Mr. Robbins, who had once been a poor boy, and who had earned every dollar he possessed by his own unaided efforts, thought that every youth ought to learn how to take care of himself; so as soon as Gus and Bob (that was the name of Gus’s younger brother) had completed the course at the High School, they were placed in the store, given the free use of the money they earned and assured that they would be promoted and their wages increased as fast as their services would warrant. They each received two hundred and fifty dollars a year, and that was fifty dollars more than inexperienced clerks had ever before been paid in that store; but Gus declared that it was but little better than nothing at all. He had some very grand ideas, and was frequently heard to say that he did not intend to be a dry goods’ clerk all his life.

“I don’t want you to be,” said his father, who one day happened to be standing near when Gus made this declaration. “Clerks are necessary, but if you have brains and energy enough to work your way up higher, I shall be only be too glad to see you do it. I hope you will some day be a prosperous merchant; but you never can be unless you know all about business. In order to learn it you must begin at the beginning.”

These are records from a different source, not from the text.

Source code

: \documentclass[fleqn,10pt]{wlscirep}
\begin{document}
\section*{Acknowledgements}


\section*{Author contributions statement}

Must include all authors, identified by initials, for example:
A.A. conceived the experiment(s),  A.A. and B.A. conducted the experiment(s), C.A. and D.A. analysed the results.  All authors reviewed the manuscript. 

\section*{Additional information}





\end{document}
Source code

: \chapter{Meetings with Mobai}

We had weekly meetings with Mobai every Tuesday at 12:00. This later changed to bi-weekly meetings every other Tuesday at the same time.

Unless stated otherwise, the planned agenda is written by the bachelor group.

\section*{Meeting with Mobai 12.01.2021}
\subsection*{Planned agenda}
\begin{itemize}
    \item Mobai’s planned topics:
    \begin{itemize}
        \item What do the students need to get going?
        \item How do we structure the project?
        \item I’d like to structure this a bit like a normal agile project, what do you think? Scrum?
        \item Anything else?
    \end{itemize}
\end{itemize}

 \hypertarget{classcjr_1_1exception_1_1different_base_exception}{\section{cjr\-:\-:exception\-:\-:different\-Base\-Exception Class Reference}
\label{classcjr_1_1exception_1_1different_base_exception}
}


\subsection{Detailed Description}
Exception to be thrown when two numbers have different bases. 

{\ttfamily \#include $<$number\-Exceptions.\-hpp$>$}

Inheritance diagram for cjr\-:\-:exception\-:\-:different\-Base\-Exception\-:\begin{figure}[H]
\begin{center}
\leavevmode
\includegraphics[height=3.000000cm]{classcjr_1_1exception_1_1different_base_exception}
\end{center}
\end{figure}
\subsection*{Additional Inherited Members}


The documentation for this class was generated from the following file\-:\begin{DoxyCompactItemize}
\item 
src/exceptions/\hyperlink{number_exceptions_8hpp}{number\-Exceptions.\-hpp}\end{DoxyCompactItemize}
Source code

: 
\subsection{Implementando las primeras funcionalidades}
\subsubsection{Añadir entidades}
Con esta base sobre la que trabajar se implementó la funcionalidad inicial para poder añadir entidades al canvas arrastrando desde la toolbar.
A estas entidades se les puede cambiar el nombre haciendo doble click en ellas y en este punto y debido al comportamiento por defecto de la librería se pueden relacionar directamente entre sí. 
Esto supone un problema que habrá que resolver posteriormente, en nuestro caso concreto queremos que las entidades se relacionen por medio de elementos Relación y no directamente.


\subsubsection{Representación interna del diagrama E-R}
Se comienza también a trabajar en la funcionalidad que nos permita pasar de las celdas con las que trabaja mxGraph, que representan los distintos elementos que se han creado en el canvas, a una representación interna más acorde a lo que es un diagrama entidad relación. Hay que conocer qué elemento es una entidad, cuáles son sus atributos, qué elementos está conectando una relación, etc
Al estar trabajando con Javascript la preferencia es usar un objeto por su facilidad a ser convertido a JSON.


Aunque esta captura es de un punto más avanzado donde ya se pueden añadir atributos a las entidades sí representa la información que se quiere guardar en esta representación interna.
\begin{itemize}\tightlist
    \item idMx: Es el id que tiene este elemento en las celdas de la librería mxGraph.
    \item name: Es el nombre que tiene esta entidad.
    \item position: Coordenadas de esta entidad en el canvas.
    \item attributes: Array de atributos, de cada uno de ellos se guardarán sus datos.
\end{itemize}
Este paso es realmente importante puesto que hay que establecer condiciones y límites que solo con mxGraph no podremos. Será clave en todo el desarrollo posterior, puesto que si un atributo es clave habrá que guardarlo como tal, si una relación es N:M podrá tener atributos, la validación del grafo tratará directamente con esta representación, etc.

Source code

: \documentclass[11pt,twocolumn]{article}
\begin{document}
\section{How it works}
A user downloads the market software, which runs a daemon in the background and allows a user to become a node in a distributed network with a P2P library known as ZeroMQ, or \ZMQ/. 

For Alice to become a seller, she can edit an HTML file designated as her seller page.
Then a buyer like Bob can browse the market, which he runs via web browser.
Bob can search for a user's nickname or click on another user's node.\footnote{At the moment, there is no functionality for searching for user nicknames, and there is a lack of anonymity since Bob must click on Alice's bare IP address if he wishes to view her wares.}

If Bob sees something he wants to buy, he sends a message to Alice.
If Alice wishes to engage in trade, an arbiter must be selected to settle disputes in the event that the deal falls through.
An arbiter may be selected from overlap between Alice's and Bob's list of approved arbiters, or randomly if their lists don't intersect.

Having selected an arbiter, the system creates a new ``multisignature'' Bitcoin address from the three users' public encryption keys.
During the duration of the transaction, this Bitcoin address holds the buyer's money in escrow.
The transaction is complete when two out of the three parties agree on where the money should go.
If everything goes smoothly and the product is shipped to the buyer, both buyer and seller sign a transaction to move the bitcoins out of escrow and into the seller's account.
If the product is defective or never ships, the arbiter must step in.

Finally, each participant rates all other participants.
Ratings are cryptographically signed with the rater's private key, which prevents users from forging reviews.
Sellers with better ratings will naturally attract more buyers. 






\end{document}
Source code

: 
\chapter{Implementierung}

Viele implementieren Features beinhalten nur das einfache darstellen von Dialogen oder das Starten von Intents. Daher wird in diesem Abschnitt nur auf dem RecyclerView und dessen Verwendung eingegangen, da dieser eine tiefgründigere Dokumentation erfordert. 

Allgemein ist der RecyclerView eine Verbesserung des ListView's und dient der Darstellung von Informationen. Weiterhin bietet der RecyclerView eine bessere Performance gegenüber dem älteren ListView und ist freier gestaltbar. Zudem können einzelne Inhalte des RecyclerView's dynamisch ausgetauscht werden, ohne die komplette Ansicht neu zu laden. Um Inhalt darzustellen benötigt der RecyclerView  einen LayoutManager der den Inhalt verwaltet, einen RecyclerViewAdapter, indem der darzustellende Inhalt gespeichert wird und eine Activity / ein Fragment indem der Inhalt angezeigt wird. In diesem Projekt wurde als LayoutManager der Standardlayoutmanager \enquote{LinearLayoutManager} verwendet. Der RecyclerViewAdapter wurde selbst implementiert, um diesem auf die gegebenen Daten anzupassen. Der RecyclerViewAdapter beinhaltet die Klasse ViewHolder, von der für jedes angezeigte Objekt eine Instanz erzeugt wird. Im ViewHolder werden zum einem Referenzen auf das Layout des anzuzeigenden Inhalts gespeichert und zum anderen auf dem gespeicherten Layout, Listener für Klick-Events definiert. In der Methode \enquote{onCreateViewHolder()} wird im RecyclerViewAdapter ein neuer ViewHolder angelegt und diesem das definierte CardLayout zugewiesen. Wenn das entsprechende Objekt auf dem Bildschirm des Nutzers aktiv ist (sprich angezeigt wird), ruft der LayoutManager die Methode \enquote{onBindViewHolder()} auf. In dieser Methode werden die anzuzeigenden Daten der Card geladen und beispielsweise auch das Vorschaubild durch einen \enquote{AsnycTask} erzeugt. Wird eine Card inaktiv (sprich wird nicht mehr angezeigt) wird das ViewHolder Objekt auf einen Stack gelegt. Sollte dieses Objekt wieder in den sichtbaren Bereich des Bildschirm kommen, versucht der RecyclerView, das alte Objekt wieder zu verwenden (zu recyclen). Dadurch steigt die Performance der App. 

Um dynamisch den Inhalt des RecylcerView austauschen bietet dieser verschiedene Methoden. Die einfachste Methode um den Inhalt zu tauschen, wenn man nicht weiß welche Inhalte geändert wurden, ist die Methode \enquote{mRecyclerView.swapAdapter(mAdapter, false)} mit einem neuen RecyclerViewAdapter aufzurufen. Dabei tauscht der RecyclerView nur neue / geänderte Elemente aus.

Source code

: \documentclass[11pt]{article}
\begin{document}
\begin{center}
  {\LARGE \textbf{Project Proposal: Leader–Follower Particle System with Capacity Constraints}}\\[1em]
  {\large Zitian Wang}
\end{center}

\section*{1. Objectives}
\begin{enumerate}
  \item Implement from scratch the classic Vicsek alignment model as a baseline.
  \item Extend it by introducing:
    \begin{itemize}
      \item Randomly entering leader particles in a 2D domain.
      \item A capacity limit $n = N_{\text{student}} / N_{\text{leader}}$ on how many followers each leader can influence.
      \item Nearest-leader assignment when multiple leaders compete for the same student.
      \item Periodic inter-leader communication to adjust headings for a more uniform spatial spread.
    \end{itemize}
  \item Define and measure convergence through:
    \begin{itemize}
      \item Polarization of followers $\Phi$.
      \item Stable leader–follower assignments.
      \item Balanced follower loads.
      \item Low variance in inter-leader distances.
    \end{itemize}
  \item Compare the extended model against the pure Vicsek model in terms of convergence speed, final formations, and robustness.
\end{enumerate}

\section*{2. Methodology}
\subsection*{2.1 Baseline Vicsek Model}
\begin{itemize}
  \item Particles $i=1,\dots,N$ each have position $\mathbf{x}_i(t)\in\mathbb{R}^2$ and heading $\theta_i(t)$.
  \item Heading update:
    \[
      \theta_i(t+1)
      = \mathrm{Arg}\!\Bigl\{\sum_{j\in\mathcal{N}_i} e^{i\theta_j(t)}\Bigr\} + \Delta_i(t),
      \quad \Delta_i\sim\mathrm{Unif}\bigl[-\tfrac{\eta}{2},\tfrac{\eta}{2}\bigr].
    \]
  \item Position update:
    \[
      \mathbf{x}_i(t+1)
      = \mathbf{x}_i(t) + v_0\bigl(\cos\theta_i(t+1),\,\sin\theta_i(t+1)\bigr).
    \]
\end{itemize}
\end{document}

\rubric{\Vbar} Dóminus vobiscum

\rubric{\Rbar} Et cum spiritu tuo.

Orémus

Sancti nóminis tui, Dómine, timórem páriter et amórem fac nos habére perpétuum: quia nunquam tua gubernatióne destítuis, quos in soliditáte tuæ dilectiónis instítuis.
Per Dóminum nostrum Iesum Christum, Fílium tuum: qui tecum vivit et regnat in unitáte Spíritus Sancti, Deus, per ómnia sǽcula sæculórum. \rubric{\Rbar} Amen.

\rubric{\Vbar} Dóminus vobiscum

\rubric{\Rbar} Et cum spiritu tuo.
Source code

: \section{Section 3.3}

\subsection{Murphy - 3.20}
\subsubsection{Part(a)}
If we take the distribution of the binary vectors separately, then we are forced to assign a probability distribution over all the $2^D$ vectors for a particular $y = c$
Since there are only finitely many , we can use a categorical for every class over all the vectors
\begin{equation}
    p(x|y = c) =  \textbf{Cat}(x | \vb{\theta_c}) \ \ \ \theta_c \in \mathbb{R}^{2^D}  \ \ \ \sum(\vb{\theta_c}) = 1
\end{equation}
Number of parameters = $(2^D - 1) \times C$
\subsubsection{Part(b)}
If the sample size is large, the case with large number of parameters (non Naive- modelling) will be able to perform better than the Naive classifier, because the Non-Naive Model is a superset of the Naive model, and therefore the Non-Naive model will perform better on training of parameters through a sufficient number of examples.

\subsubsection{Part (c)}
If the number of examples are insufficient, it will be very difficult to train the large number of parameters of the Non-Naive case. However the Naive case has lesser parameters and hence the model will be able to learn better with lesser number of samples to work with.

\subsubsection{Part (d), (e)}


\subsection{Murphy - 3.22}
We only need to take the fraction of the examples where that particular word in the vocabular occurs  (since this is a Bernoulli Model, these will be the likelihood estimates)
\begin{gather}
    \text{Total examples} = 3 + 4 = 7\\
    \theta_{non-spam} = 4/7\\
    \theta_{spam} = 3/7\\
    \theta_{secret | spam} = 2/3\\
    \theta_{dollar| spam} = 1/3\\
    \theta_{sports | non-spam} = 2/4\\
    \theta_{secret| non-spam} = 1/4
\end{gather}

“And work for two hundred and fifty dollars,” said Gus. “How is a fellow to get rich on that, I’d like to know?”

“By saving; that is the only way.”

“But I have nothing to save. After I drew my wages last month I bought a suit of clothes, and a dollar—just one little dollar—was all I had to show for twenty-six days’ work.”

“And what did you do with that one little dollar?”

“I—I believe I spent it.”

“Of course you did. If you had saved it you would have been just a dollar ahead.”

“And if I saved a dollar every month, I should have just twelve dollars at the end of the year,” said Gus. “That’s a magnificent sum.”

“But you don’t need a suit of new clothes every thirty days, and most of the time you could save more than a dollar a month. The amount of your savings is not so important as it is that you should get in the way of saving something—no matter how small the amount may be. If you begin by saving four dollars every month, you will find it just as easy after a while to save eight; for good habits, like bad ones, grow stronger every day.”